* AIM OF THE TASK
Output range, inclusive: from the line containing "目的：在庫表に登録する商品を入庫する" to the line containing "目的：在庫表にどのような商品をどのくらい登録させるのかを機能として実装させる". Restate those lines from the data below word for word and only those.

--- EXERCISE MATERIAL ---

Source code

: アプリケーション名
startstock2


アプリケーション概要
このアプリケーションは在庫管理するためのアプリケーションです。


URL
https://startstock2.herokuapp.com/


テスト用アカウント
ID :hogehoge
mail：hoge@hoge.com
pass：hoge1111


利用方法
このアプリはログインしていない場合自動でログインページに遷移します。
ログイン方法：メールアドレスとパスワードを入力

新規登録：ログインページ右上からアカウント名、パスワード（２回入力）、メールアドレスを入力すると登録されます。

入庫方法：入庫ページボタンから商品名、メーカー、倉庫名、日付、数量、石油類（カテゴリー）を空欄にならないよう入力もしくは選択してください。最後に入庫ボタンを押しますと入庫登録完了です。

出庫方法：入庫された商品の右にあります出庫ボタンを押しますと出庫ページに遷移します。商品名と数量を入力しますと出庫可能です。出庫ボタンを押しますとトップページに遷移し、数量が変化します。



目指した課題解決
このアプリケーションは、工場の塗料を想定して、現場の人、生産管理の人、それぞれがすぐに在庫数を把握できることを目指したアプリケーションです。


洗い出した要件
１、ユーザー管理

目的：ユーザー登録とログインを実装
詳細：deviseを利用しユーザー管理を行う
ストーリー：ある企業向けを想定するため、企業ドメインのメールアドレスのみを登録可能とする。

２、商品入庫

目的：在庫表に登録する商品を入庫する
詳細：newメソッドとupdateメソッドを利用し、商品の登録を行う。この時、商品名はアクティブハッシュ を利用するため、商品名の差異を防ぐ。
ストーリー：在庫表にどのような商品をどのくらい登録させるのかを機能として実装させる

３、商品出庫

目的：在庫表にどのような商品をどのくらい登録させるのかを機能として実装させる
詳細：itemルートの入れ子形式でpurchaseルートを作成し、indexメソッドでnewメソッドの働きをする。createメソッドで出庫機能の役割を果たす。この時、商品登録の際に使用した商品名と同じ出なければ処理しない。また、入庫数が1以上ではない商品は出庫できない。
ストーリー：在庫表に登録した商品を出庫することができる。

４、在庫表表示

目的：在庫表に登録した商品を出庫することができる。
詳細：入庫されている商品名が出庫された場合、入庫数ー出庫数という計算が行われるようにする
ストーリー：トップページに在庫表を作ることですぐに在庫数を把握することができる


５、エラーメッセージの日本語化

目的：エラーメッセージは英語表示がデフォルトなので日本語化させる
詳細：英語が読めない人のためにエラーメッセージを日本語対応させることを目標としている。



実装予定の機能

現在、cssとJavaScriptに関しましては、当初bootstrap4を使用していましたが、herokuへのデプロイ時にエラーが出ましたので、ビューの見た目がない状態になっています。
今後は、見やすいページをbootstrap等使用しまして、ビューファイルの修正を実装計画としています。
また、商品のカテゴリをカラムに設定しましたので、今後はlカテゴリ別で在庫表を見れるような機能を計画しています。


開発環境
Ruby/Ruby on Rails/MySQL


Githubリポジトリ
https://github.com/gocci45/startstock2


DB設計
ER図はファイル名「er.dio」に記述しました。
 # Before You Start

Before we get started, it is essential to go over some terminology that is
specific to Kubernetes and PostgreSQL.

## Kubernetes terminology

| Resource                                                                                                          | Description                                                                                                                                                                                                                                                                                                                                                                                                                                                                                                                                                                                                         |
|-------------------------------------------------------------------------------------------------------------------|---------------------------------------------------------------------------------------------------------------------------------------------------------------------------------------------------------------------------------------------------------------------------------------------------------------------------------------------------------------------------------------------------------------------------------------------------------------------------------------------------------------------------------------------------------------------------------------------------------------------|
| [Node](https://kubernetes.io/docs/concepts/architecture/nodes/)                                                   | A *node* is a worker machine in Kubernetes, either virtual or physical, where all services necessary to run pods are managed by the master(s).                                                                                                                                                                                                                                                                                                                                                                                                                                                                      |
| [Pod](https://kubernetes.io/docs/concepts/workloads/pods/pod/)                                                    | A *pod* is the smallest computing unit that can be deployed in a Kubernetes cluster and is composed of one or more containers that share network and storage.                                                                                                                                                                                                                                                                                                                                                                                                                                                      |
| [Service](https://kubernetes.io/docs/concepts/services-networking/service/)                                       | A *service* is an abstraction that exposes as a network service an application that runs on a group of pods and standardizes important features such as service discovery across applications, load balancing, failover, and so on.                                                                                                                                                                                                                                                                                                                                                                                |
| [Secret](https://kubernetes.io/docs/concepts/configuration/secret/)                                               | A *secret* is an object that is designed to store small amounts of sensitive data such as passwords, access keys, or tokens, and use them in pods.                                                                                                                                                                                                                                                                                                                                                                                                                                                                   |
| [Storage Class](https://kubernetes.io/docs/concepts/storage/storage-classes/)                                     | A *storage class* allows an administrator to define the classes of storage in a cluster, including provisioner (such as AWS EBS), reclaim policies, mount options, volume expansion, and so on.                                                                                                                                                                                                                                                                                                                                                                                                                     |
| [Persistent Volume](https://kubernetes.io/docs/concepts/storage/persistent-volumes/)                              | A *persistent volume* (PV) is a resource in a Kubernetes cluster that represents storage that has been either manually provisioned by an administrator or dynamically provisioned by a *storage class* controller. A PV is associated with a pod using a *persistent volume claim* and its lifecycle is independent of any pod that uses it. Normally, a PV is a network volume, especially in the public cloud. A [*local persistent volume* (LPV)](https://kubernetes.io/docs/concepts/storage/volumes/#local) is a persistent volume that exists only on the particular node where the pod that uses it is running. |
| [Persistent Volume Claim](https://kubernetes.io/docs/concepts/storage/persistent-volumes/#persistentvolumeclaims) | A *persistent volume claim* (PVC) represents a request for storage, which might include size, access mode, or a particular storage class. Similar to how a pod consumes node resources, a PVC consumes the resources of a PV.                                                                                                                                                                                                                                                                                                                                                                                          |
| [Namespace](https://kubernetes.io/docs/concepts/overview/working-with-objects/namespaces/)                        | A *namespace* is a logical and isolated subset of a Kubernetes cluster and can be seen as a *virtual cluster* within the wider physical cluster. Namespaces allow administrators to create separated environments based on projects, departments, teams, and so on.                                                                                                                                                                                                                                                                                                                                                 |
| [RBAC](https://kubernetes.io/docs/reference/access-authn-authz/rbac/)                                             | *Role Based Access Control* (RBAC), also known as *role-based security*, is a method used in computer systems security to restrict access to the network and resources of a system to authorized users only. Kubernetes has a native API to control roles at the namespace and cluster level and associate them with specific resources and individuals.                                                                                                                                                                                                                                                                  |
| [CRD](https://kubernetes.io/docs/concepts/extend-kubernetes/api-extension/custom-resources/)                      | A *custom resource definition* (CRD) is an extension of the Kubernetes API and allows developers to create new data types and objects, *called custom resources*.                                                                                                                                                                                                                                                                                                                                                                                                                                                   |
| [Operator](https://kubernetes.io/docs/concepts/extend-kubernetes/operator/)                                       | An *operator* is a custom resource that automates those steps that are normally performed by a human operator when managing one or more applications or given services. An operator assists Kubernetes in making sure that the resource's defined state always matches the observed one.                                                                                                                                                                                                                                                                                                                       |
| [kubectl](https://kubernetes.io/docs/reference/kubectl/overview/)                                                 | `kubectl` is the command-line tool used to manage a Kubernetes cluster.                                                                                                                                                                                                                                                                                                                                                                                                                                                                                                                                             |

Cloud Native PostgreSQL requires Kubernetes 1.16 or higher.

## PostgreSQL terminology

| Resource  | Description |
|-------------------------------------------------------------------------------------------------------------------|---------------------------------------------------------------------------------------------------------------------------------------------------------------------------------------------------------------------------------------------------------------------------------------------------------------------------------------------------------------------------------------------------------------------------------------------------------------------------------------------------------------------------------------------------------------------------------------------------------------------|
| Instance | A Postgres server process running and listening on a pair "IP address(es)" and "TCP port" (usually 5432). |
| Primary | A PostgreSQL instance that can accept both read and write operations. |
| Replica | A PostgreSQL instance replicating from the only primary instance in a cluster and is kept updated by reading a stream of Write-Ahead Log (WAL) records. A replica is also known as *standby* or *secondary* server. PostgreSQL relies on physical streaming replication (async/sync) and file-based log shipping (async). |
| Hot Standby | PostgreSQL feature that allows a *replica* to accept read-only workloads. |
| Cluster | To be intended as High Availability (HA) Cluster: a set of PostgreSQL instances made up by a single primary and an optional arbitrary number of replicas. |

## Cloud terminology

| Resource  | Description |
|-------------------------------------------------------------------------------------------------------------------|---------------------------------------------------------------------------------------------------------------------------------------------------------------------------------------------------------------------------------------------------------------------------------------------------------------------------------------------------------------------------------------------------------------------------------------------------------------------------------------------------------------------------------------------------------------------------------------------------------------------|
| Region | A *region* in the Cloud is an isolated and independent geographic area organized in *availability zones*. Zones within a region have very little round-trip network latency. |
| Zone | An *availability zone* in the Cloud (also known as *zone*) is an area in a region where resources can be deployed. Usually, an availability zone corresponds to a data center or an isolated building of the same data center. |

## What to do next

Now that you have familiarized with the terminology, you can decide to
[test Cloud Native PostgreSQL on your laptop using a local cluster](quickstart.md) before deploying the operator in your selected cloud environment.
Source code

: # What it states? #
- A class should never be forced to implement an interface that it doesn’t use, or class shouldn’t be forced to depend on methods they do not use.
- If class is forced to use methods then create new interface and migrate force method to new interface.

---

* TASK RESULT
目的：在庫表に登録する商品を入庫する
詳細：newメソッドとupdateメソッドを利用し、商品の登録を行う。この時、商品名はアクティブハッシュ を利用するため、商品名の差異を防ぐ。
ストーリー：在庫表にどのような商品をどのくらい登録させるのかを機能として実装させる

３、商品出庫

目的：在庫表にどのような商品をどのくらい登録させるのかを機能として実装させる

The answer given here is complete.